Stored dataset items
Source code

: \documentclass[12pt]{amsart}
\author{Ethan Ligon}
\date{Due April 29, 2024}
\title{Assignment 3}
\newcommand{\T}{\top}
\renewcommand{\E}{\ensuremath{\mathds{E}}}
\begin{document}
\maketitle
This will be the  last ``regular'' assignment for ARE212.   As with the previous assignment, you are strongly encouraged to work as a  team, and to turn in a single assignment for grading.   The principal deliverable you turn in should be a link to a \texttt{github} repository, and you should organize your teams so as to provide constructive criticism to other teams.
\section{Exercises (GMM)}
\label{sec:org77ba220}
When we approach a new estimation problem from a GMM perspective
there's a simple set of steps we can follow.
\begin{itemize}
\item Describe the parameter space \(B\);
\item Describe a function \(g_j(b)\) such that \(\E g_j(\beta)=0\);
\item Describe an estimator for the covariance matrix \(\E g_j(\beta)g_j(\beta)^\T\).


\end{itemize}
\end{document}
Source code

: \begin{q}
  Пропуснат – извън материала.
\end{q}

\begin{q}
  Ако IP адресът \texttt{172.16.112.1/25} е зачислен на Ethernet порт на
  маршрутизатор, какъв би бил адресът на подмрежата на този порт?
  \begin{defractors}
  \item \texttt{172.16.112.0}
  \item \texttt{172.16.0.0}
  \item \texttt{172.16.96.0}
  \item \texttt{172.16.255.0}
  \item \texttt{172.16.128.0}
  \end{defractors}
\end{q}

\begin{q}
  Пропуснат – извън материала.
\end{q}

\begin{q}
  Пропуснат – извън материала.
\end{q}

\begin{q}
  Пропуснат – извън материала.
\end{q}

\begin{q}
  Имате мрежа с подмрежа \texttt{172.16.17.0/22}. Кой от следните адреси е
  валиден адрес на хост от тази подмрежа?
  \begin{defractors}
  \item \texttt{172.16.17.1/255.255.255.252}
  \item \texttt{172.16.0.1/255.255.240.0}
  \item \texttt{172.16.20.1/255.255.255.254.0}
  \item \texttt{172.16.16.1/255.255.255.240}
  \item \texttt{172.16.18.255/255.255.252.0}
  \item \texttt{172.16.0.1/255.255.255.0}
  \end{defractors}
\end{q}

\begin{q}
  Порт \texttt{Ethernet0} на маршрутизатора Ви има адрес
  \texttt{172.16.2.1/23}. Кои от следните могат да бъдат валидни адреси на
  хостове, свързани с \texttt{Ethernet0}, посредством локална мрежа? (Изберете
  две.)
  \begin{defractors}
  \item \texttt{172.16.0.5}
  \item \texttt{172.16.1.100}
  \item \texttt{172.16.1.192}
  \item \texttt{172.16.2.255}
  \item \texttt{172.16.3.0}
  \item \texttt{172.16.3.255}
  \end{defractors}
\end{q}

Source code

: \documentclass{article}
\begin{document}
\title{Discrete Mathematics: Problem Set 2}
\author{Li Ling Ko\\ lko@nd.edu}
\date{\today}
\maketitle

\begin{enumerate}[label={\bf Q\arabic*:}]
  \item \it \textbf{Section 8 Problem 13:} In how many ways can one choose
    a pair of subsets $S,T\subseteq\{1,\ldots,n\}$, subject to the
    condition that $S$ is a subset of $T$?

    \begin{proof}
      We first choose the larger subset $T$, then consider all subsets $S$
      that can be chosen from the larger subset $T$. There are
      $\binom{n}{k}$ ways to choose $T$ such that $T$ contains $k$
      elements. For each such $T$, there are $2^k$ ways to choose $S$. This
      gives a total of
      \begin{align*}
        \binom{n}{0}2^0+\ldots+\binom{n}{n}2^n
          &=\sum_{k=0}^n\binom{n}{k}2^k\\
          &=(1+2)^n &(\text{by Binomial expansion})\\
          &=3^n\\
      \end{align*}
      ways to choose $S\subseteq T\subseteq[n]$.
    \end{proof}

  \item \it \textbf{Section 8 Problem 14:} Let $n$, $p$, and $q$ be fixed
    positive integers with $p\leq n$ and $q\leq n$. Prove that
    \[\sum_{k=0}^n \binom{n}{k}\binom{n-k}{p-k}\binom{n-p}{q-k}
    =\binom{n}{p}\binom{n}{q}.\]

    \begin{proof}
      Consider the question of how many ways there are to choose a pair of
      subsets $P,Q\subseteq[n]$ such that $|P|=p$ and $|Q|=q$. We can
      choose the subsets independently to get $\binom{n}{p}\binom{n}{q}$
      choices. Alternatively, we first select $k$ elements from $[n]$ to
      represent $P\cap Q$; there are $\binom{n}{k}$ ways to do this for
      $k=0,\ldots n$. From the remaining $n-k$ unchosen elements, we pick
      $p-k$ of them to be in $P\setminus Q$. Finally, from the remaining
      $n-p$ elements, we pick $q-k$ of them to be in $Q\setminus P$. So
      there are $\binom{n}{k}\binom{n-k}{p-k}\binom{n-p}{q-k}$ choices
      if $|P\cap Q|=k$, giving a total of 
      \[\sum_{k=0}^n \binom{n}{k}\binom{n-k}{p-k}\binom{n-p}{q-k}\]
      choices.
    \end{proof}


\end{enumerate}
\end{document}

*Your task*: Nothing but a number should be given: how many lines in the records hold the word "that".

*Result below*: 6